(Saved entries)
Content starts

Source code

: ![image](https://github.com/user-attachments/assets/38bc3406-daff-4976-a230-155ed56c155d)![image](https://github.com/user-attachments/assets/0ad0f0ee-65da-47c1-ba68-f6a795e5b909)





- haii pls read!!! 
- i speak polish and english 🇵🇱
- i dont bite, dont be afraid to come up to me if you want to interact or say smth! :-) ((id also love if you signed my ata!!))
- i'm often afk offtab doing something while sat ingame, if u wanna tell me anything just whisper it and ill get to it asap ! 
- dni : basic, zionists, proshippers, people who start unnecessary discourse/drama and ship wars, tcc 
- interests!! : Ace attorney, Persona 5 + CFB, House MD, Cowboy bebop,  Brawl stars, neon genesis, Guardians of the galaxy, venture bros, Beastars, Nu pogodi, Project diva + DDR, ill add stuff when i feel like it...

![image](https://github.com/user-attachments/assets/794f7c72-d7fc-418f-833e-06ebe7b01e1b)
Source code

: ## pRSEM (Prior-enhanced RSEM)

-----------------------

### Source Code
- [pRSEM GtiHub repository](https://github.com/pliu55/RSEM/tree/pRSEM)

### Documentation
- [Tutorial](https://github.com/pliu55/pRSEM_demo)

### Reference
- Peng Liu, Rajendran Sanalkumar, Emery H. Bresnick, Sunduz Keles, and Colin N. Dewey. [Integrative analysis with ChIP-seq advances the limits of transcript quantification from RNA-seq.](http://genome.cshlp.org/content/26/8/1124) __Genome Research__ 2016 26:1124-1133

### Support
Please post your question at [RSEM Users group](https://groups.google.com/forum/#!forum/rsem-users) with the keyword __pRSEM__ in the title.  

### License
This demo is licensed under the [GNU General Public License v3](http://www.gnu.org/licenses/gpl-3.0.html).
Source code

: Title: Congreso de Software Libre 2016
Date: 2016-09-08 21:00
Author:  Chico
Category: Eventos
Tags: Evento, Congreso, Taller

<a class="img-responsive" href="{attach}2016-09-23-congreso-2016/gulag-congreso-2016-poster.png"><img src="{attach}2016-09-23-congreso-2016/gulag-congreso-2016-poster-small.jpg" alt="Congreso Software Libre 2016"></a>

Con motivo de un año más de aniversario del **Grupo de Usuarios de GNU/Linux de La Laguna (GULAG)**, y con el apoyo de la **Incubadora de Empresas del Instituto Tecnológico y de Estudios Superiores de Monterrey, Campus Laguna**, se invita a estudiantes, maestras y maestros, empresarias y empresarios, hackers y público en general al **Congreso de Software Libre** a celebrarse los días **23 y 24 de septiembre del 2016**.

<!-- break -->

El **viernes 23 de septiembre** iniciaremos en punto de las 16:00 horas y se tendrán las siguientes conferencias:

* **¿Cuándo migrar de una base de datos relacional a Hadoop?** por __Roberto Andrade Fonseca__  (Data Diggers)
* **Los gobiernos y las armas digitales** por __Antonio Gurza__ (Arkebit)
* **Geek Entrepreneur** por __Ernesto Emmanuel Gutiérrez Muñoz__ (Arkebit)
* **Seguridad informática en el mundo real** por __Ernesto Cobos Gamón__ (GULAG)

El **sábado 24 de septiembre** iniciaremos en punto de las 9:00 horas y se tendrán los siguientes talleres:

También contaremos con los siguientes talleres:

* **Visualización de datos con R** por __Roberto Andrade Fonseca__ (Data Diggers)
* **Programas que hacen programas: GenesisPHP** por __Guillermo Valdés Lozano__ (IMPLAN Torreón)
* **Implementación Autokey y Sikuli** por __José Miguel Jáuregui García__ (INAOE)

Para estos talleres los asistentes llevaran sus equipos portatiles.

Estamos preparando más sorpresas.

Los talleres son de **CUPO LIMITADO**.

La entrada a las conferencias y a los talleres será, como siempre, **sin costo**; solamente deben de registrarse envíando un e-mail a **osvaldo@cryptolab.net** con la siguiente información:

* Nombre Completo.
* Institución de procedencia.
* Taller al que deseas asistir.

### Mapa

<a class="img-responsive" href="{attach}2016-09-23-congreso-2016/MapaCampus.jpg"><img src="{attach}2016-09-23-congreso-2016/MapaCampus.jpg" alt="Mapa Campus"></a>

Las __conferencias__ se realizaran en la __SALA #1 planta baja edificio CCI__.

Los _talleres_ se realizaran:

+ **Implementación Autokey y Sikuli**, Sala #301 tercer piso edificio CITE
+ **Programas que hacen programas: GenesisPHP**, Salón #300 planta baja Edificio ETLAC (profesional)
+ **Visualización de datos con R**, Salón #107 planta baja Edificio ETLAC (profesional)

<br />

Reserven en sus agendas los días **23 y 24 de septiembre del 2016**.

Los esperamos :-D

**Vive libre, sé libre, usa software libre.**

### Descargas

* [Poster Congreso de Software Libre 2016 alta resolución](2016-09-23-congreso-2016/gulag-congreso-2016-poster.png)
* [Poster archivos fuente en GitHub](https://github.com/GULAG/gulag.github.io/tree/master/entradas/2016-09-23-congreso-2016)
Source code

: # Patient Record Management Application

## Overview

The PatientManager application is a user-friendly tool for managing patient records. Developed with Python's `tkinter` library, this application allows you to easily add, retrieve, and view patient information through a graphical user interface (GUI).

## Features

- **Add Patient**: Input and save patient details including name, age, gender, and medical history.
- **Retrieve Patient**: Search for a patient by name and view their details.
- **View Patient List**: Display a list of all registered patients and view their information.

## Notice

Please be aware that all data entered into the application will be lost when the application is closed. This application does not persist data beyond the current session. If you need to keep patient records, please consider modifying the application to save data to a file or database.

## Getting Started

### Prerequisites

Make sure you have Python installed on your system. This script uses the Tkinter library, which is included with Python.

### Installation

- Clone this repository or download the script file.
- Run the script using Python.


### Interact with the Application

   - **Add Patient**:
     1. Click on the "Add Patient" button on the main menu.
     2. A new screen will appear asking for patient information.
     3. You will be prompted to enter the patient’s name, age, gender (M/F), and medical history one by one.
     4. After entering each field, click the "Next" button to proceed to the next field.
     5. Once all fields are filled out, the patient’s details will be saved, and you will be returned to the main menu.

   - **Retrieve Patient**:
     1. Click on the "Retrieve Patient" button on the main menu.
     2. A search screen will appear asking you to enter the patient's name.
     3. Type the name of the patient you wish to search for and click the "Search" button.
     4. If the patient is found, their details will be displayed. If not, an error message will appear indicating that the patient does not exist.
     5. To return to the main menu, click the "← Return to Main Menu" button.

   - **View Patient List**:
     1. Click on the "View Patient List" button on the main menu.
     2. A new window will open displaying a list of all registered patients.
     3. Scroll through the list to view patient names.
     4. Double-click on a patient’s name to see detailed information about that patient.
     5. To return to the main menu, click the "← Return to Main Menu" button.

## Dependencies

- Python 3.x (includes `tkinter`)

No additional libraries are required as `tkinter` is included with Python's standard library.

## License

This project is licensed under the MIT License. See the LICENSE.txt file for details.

Content ends

- Exercise:
Only the lines from the top of the data through the line that contains "Please post your" should be quoted, exactly as they stand.

- Output of the exercise:
Source code

: ![image](https://github.com/user-attachments/assets/38bc3406-daff-4976-a230-155ed56c155d)![image](https://github.com/user-attachments/assets/0ad0f0ee-65da-47c1-ba68-f6a795e5b909)





- haii pls read!!! 
- i speak polish and english 🇵🇱
- i dont bite, dont be afraid to come up to me if you want to interact or say smth! :-) ((id also love if you signed my ata!!))
- i'm often afk offtab doing something while sat ingame, if u wanna tell me anything just whisper it and ill get to it asap ! 
- dni : basic, zionists, proshippers, people who start unnecessary discourse/drama and ship wars, tcc 
- interests!! : Ace attorney, Persona 5 + CFB, House MD, Cowboy bebop,  Brawl stars, neon genesis, Guardians of the galaxy, venture bros, Beastars, Nu pogodi, Project diva + DDR, ill add stuff when i feel like it...

![image](https://github.com/user-attachments/assets/794f7c72-d7fc-418f-833e-06ebe7b01e1b)
Source code

: ## pRSEM (Prior-enhanced RSEM)

-----------------------

### Source Code
- [pRSEM GtiHub repository](https://github.com/pliu55/RSEM/tree/pRSEM)

### Documentation
- [Tutorial](https://github.com/pliu55/pRSEM_demo)

### Reference
- Peng Liu, Rajendran Sanalkumar, Emery H. Bresnick, Sunduz Keles, and Colin N. Dewey. [Integrative analysis with ChIP-seq advances the limits of transcript quantification from RNA-seq.](http://genome.cshlp.org/content/26/8/1124) __Genome Research__ 2016 26:1124-1133

### Support
Please post your question at [RSEM Users group](https://groups.google.com/forum/#!forum/rsem-users) with the keyword __pRSEM__ in the title.  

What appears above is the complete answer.